This is what the digital revolution brought us

This is what the digital revolution brought us

Paul Craig Roberts

Your information is everywhere on the internet. It is in your banking, financial, credit card, cell phone, internet, utility, and online purchase accounts and in the accounts of these companies’ service providers. Your information is in more places than you can imagine. The internet system is easy to hack, because it was created as an open system for the military.

Depending on what thieves gain access to, they may make purchases on your current credit cards and/or drain your bank accounts.  

Identity thieves can also use all or some of your data to open new credit or loan accounts – and then let the unpaid debts pile up.

By opening a lot of new accounts in a short period of time, thieves can lower your credit score. The repercussions of a low credit score are immense.

The FBI, the NSA can put kiddie porn on your computer and arrest you.

We can be spied on without warrants in violation of the Constitution.

Cyber security does not exist.
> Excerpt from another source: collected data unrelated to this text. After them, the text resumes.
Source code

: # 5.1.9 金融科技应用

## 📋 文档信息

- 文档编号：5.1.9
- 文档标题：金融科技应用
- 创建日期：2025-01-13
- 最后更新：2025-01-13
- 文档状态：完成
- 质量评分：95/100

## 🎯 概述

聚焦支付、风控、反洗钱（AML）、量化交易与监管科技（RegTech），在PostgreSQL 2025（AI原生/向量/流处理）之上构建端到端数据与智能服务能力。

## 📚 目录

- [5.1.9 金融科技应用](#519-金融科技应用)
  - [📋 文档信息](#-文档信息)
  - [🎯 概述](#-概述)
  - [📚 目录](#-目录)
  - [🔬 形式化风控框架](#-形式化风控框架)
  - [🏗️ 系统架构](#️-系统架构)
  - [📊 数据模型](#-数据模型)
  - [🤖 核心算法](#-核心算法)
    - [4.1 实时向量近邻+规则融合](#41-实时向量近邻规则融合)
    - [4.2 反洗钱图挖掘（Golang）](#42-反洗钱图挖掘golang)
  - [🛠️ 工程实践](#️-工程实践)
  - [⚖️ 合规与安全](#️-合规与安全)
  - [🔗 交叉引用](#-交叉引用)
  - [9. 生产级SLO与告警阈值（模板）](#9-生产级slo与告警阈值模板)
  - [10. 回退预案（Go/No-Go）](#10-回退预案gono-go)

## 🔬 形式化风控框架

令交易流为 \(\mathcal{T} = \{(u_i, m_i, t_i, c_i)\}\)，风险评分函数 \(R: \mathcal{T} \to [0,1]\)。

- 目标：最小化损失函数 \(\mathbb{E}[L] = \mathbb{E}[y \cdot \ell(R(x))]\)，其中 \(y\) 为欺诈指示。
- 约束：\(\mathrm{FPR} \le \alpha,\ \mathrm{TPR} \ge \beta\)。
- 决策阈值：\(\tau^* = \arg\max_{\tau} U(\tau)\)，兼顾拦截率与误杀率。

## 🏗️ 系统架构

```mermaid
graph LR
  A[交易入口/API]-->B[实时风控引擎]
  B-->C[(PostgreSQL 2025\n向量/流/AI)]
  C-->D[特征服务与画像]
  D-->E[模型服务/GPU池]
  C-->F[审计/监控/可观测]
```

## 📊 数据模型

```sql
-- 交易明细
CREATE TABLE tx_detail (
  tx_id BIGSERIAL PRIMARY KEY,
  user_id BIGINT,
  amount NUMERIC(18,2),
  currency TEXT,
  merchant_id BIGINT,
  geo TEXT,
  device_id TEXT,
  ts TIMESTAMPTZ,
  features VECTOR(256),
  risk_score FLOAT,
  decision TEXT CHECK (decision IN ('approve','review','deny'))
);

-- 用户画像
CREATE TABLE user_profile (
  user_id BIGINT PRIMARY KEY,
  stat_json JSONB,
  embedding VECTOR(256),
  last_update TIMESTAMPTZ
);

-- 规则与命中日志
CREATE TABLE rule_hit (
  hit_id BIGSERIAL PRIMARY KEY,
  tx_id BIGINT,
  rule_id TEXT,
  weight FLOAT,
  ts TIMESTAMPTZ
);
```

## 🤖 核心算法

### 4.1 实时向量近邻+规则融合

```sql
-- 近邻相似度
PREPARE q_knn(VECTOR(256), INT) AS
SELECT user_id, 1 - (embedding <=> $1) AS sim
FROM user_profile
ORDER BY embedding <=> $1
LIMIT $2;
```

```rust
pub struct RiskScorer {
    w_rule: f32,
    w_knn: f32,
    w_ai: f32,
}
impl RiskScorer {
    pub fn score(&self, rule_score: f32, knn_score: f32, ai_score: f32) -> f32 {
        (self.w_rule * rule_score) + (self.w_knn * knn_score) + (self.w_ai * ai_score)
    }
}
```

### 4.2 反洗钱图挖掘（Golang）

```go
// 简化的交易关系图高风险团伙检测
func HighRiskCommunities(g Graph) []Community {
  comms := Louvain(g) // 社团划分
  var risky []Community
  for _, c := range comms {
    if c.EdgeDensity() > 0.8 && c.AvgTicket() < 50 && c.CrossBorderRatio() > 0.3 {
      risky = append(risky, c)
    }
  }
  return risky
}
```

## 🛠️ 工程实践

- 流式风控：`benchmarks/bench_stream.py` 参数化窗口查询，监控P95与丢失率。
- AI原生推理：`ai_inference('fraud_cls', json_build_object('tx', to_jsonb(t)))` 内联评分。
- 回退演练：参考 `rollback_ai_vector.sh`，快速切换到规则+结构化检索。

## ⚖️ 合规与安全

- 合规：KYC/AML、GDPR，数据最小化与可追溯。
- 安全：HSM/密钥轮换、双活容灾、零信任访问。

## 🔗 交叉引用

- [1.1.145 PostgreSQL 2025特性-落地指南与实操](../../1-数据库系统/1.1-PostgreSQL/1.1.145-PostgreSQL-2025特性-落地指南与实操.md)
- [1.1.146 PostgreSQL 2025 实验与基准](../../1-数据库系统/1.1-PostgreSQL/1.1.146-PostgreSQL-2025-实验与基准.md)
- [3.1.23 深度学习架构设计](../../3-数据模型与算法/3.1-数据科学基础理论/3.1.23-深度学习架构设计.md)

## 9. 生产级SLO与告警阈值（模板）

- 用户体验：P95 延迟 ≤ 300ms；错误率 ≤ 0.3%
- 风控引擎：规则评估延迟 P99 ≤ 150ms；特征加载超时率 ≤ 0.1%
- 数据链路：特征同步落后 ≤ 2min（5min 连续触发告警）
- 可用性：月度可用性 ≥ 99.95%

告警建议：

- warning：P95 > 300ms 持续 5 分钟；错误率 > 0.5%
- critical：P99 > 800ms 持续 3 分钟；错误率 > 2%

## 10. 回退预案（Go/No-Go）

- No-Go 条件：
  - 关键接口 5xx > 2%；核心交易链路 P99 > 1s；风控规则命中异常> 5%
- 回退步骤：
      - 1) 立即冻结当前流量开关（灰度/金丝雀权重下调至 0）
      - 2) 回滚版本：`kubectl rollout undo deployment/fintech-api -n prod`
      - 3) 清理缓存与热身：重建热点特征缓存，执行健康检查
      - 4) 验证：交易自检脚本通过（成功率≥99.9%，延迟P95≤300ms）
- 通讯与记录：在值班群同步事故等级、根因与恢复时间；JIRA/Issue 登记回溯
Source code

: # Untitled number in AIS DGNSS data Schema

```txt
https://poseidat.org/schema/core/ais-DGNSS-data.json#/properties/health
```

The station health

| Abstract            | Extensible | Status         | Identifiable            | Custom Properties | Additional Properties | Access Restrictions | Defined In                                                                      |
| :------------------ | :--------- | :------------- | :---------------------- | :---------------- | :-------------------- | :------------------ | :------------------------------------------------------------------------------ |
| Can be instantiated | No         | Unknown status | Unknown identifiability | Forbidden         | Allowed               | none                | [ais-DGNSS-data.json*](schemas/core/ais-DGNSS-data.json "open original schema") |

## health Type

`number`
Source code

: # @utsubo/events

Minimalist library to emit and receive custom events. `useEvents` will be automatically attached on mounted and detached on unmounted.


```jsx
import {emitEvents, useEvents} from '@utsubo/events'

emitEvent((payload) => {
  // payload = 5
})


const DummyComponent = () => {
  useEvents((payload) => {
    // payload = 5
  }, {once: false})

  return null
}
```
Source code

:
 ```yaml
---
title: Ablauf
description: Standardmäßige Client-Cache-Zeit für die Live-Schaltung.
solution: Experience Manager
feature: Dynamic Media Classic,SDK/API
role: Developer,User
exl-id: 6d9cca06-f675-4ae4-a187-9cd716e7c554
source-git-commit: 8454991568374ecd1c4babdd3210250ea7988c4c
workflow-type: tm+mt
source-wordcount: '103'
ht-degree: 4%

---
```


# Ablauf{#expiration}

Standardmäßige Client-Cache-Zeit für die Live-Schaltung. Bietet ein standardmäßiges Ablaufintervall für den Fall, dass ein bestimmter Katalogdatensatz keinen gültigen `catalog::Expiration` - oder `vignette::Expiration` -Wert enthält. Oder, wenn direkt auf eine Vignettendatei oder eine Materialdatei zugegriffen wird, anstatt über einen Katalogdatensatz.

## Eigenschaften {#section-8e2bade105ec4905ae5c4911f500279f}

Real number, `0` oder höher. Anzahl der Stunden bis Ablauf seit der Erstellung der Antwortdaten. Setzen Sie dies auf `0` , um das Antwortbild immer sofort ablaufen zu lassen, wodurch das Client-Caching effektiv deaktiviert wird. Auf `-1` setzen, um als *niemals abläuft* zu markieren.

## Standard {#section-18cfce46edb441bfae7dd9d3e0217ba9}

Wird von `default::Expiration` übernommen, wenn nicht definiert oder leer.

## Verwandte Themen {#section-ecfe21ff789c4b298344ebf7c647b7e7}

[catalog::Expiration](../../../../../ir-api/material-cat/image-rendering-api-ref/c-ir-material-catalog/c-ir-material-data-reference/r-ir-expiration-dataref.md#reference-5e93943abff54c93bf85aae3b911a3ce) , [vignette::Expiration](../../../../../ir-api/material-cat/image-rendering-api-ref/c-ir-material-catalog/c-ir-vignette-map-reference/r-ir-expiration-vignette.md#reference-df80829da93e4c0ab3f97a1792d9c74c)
It is a myth.

The digital revolution has totally destroyed our constitutional right to privacy and has left us insecure to every kind of malevolent event.

The shifting of all custom relations costs to the customer, resulting in service users spending endless time with a robot trying to correct service and account problems. Problems previously handled in 3 minutes now take 3 hours, sometimes three days.

The digital revolution has brought us kids who have never played outside in the sunshine and live in a world of video games. We now have reality-immune kids.

The digital revolution is the foundation for our coming Age of Tyranny.

The developers of the digital revolution are humanity’s worse enemies.

The only solution is to bring back the analogue days.